Saturday, December 22, 2012

The Shabat Cat and Mayan Catopocalypse

Report from Jerusalem:

The End of the Mayan World we are dodging by having fled to the Land of Israel: here they use some other obsolete calendar, with no uneventful stretch between Hanukah and Tu Bishvat of year 5773.

I'm happy to report that the Rapture did not swallow Jerusalem, and from the balcony of our room at Beit Belgia the next Mayan cycle was ushered in by City on the Hill glowing golden, awash in glorious morning sunshine.

But the night at Beit Belgia was more eventful.

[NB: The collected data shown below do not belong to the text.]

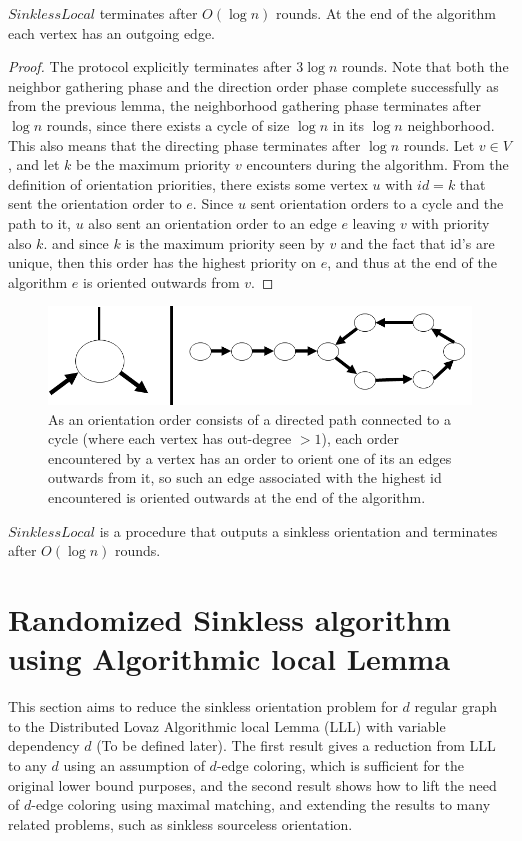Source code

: \begin{corollary}
$SinklessLocal$ terminates after $O(\log{n})$ rounds. At the end of the algorithm each vertex has an outgoing edge.
\end{corollary}
\begin{proof}
The protocol explicitly terminates after $3\log{n}$ rounds. Note that both the neighbor gathering phase and the direction order phase complete successfully as from the previous lemma, the neighborhood gathering phase terminates after $\log{n}$ rounds, since there exists a cycle of size $\log{n}$ in its $\log{n}$ neighborhood. This also means that the directing phase terminates after $\log{n}$ rounds.  Let $v \in V$, and let $k$ be the maximum priority $v$ encounters during the algorithm. From the definition of orientation priorities, there exists some vertex $u$ with $id=k$ that sent the orientation order to $e$. Since $u$ sent orientation orders to a cycle and the path to it, $u$ also sent an orientation order to an edge $e$ leaving $v$ with priority also $k$. and since $k$ is the maximum priority seen by $v$ and the fact that id's are unique, then this order has the highest priority on $e$, and thus at the end of the algorithm $e$ is oriented outwards from $v$.
\end{proof}
\begin{figure}[h]
	\centering
	\includegraphics[width=0.5\textheight]{img/sinklessProof}
	\caption{As an orientation order consists of a directed path connected to a cycle (where each vertex has out-degree $> 1$), each order encountered by a vertex has an order to orient one of its an edges outwards from it, so such an edge associated with the highest id encountered is oriented outwards at the end of the algorithm.}
\end{figure}

\begin{theorem}
$SinklessLocal$ is a procedure that outputs a sinkless orientation and terminates after $O(\log{n})$ rounds.
\end{theorem}

\section{Randomized Sinkless algorithm using Algorithmic local Lemma}
\label{sec:rand_lovasz}
This section aims to reduce the sinkless orientation problem for $d$ regular graph to the Distributed Lovaz Algorithmic local Lemma (LLL) with variable dependency $d$ (To be defined later). The first result gives a reduction from LLL to any $d$ using an assumption of $d$-edge coloring, which is sufficient for the original lower bound purposes, and the second result shows how to lift the need of $d$-edge coloring using maximal matching, and extending the results to many related problems, such as sinkless sourceless orientation.

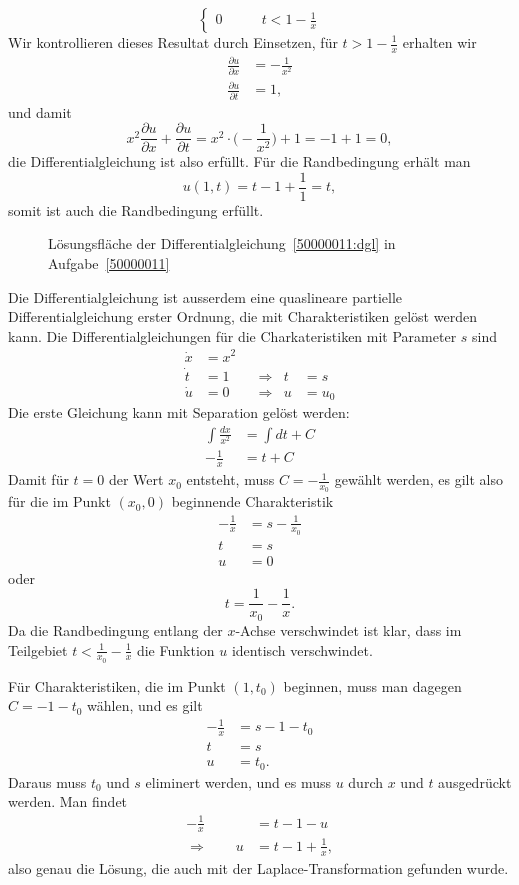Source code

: \begin{loesung}
\[\begin{cases}
0
&\qquad t < 1-\frac1x
\end{cases}
\]
Wir kontrollieren dieses Resultat durch Einsetzen, für $t>1-\frac1x$
erhalten wir
\begin{align*}
\frac{\partial u}{\partial x}
&=-\frac1{x^2}
\\
\frac{\partial u}{\partial t}
&=1,
\end{align*}
und damit
\[
x^2\frac{\partial u}{\partial x}+\frac{\partial u}{\partial t}
=
x^2\cdot \biggl(-\frac1{x^2}\biggr) + 1 = -1 + 1=0,
\]
die Differentialgleichung ist also erfüllt.
Für die Randbedingung erhält man
\[
u(1,t)=t-1+\frac11=t,
\]
somit ist auch die Randbedingung erfüllt.
\begin{figure}
\centering
{}
\caption{Lösungsfläche der Differentialgleichung~\eqref{50000011:dgl}
in Aufgabe~\ref{50000011}
\label{50000011:graph}}
\end{figure}
\end{loesung}

\begin{diskussion}
Die Differentialgleichung ist ausserdem eine quaslineare partielle
Differentialgleichung erster Ordnung, die mit Charakteristiken gelöst
werden kann.
Die Differentialgleichungen für die Charkateristiken mit Parameter $s$
sind 
\[
\begin{aligned}
\dot x&=x^2 &&       &   &     \\
\dot t&=1   &&\Rightarrow& t &= s  \\
\dot u&=0   &&\Rightarrow& u &= u_0
\end{aligned}
\]
Die erste Gleichung kann mit Separation gelöst werden:
\begin{align*}
\int \frac{dx}{x^2}
&=
\int dt+C
\\
-\frac1x
&=
t+C
\end{align*}
Damit für $t=0$ der Wert $x_0$ entsteht, muss $C=-\frac1{x_0}$
gewählt werden, es gilt also für die im Punkt $(x_0,0)$ beginnende
Charakteristik 
\begin{align*}
-\frac1x&=s-\frac1{x_0}\\
       t&=s\\
       u&=0
\end{align*}
oder
\[
t= \frac1{x_0} - \frac1x.
\]
Da die Randbedingung entlang der $x$-Achse verschwindet ist
klar, dass im Teilgebiet $t<\frac1{x_0}-\frac1x$
die Funktion $u$ identisch verschwindet.

Für Charakteristiken, die im Punkt $(1,t_0)$ beginnen, muss man dagegen
$C=-1-t_0$ wählen, und es gilt
\begin{align*}
-\frac1x&=s-1-t_0\\
       t&=s      \\
       u&=t_0.
\end{align*}
Daraus muss $t_0$ und $s$ eliminert werden, und es muss $u$ durch $x$ und $t$
ausgedrückt werden.
Man findet
\begin{align*}
-\frac1x&=t-1-u
\\
\Rightarrow\qquad
u&=t-1+\frac1x,
\end{align*}
also genau die Lösung, die auch mit der Laplace-Transformation gefunden wurde.
\end{diskussion}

It is sparkling shiny freshly renovated, and whoever won the the contract redid it on the cheap, so the lobby was flooded by the nights rain. We fall asleep to plaintive prayers of the Wailing Shabat Cat who got itself into the ventilation duct traversing guest rooms bathrooms. Whether it was she cat or he cat and whether she had the prayer shawl around her head and not across her shoulders (women get arrested for less at the West Wall) we could not tell, she wailed on much of the night. And in the morning I could smell (I have friends who have to eleven cats too many) the unmistakeable marks of alpha cats marking off their territory in the carpeted hallway. When the happens, only thing to do is to tear down the plaster boards and rip off the carpets, and rebuild the Beit Belgia from the scratch.

Judging by the surly mug of House Speaker Boehner, the New World is till with us as well.